-- ENTRIES SHOWN follows --

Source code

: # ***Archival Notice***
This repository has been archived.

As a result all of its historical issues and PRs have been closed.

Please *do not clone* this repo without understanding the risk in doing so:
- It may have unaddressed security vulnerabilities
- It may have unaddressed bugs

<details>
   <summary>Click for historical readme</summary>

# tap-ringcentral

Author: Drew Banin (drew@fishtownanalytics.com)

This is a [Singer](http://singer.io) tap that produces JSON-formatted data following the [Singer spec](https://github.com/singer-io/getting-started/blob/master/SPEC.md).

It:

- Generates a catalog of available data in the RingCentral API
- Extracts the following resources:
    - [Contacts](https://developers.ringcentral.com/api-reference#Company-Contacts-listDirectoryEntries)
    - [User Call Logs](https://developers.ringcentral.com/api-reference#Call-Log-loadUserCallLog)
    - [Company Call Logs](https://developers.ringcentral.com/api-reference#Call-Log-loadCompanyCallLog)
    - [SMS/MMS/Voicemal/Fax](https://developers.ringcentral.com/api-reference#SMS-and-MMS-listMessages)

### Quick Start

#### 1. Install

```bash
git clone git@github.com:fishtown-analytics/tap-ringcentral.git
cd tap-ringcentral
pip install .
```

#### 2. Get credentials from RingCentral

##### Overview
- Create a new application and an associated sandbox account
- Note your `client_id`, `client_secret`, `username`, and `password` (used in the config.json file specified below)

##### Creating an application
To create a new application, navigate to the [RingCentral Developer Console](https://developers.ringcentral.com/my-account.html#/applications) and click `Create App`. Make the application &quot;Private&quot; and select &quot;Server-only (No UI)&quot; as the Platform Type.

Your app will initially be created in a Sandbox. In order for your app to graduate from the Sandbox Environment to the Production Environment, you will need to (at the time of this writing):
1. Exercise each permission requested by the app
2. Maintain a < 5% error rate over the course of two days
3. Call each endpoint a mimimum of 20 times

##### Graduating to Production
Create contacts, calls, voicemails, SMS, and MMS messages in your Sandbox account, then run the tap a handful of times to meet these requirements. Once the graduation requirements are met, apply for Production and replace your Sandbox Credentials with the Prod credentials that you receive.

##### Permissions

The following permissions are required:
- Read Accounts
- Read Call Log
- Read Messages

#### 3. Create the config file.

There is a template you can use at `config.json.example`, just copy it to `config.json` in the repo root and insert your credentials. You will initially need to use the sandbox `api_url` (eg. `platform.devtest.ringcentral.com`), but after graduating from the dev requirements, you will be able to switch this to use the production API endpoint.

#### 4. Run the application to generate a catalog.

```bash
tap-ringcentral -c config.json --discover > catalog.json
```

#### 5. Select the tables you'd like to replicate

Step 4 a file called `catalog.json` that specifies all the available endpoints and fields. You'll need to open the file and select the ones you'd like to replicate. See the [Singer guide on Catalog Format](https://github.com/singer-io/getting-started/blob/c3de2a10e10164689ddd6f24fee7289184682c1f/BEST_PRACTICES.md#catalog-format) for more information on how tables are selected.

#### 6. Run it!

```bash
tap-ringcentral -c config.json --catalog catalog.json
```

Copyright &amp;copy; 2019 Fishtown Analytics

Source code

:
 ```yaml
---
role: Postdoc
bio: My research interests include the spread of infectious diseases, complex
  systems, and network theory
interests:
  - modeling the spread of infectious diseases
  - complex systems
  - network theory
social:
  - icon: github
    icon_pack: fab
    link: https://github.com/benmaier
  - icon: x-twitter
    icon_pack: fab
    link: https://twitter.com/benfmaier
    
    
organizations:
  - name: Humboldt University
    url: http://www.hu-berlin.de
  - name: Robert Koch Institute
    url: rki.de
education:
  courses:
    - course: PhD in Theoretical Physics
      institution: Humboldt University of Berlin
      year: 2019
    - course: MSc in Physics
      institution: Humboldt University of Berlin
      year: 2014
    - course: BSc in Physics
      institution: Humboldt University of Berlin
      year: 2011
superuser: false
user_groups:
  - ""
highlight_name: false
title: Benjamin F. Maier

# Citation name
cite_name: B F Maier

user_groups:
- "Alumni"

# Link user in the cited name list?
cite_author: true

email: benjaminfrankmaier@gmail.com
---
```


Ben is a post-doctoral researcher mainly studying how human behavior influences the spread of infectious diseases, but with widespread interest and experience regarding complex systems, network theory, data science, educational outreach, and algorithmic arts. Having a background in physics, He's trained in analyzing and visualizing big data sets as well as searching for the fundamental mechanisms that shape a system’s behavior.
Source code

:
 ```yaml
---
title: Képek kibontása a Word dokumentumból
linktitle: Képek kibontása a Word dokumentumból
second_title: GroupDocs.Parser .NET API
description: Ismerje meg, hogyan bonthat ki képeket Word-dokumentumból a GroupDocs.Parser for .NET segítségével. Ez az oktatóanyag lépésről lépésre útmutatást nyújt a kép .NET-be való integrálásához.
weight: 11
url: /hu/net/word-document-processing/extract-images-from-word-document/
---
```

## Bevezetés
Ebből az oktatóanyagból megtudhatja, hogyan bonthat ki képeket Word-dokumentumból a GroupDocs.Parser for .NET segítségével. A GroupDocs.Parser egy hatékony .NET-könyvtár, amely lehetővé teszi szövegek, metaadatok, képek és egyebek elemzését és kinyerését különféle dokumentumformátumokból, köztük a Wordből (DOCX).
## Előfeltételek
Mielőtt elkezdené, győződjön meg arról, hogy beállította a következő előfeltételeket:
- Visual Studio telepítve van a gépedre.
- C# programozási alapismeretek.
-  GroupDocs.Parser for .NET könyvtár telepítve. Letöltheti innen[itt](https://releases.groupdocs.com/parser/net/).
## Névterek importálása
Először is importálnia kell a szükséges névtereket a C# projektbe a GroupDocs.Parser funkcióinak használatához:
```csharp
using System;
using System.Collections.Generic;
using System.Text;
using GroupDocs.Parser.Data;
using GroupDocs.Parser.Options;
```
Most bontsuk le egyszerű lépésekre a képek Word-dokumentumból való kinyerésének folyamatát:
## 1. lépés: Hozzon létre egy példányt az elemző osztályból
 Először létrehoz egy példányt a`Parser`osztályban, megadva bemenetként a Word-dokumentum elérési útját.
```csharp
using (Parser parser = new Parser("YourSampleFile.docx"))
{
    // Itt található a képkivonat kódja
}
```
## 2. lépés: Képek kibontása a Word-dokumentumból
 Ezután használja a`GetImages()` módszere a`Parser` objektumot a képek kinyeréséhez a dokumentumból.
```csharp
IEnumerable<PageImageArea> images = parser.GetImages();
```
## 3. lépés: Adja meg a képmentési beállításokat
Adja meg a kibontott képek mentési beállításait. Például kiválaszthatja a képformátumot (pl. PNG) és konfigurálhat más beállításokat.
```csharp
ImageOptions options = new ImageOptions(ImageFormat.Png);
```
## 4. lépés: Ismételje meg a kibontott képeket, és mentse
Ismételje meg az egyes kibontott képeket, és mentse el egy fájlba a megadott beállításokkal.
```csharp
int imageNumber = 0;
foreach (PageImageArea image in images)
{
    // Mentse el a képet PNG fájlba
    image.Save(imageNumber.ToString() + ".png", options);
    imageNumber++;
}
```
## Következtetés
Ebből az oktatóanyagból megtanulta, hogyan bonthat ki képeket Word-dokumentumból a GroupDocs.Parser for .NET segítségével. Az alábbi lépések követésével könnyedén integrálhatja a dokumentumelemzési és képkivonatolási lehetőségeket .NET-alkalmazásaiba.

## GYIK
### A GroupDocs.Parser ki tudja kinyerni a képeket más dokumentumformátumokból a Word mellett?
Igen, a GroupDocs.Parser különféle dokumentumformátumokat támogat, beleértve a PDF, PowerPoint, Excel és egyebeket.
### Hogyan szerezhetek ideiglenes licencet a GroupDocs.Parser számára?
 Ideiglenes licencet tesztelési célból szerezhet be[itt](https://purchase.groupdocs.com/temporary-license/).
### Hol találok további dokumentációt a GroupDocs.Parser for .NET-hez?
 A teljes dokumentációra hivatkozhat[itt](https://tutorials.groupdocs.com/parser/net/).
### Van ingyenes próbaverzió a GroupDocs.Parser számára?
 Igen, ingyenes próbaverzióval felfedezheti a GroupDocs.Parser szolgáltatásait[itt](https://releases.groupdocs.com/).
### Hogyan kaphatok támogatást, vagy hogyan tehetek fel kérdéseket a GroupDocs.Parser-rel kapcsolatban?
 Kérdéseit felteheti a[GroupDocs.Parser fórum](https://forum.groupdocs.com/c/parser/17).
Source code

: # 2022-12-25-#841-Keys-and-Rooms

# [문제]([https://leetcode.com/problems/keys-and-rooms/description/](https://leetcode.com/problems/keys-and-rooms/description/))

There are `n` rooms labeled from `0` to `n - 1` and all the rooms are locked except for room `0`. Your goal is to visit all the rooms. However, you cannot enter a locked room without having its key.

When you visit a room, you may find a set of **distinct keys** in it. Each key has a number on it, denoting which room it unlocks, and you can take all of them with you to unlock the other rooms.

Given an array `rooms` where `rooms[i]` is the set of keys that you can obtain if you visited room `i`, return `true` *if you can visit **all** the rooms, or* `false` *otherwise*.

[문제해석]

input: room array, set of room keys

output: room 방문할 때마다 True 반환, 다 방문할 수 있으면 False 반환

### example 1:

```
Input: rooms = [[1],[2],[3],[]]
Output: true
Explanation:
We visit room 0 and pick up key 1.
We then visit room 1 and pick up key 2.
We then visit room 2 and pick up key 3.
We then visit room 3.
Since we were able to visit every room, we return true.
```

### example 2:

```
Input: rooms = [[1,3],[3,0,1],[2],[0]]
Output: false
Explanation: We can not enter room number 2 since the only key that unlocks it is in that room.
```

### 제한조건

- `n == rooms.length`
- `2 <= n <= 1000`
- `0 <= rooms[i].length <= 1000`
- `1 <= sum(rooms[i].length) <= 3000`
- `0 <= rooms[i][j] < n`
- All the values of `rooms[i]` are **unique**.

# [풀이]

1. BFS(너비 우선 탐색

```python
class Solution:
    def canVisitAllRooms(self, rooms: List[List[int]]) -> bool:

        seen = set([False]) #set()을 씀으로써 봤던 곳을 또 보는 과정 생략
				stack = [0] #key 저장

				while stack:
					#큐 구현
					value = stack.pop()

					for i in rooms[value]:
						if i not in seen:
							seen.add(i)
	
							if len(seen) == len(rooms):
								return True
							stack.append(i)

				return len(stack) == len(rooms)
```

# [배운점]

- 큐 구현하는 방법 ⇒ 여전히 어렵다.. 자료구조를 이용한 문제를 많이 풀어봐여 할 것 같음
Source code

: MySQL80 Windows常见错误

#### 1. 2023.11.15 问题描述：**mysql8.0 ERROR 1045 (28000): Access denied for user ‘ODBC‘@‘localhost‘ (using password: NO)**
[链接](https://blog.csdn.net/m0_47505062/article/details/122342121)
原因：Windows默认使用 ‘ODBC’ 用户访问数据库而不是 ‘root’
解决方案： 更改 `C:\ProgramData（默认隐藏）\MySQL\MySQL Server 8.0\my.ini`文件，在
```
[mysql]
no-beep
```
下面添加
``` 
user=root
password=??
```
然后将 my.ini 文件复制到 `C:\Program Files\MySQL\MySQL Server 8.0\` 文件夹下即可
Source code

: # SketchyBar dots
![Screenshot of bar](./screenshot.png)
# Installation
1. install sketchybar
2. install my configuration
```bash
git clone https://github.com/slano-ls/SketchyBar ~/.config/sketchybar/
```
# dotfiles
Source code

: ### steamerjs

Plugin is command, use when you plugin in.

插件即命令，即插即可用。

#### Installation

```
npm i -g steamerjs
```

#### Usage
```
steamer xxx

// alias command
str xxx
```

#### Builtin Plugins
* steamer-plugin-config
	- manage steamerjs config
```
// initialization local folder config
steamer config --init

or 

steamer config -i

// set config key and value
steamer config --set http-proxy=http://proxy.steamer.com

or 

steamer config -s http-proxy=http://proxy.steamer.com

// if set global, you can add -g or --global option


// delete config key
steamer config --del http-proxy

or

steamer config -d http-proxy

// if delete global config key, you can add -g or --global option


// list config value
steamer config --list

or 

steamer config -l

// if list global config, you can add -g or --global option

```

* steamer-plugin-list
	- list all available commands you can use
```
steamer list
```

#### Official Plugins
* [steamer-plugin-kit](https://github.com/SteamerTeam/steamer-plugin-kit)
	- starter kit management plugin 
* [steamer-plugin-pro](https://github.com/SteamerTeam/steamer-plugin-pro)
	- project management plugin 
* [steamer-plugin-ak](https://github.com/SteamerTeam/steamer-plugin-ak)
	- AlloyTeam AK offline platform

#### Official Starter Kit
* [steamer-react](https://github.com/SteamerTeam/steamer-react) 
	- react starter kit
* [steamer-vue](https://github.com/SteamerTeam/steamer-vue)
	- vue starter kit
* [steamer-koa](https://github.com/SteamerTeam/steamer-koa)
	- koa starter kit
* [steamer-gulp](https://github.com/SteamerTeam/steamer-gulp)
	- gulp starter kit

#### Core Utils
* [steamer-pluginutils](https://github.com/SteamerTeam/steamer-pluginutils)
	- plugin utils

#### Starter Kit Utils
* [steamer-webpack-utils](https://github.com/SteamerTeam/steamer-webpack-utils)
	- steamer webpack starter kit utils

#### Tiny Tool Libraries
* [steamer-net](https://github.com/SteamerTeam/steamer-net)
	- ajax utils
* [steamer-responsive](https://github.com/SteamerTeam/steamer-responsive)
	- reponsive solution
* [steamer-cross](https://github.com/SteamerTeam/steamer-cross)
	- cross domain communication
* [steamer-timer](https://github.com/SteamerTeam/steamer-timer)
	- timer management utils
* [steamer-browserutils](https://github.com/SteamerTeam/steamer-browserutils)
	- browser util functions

-- ENTRIES SHOWN concluded --

§ **TASK DESCRIPTION**: Scan the records above for the word "kibontott" and return every line where it occurs.

§ **EXERCISE OUTPUT**:
Adja meg a kibontott képek mentési beállításait. Például kiválaszthatja a képformátumot (pl. PNG) és konfigurálhat más beállításokat.
## 4. lépés: Ismételje meg a kibontott képeket, és mentse
Ismételje meg az egyes kibontott képeket, és mentse el egy fájlba a megadott beállításokkal.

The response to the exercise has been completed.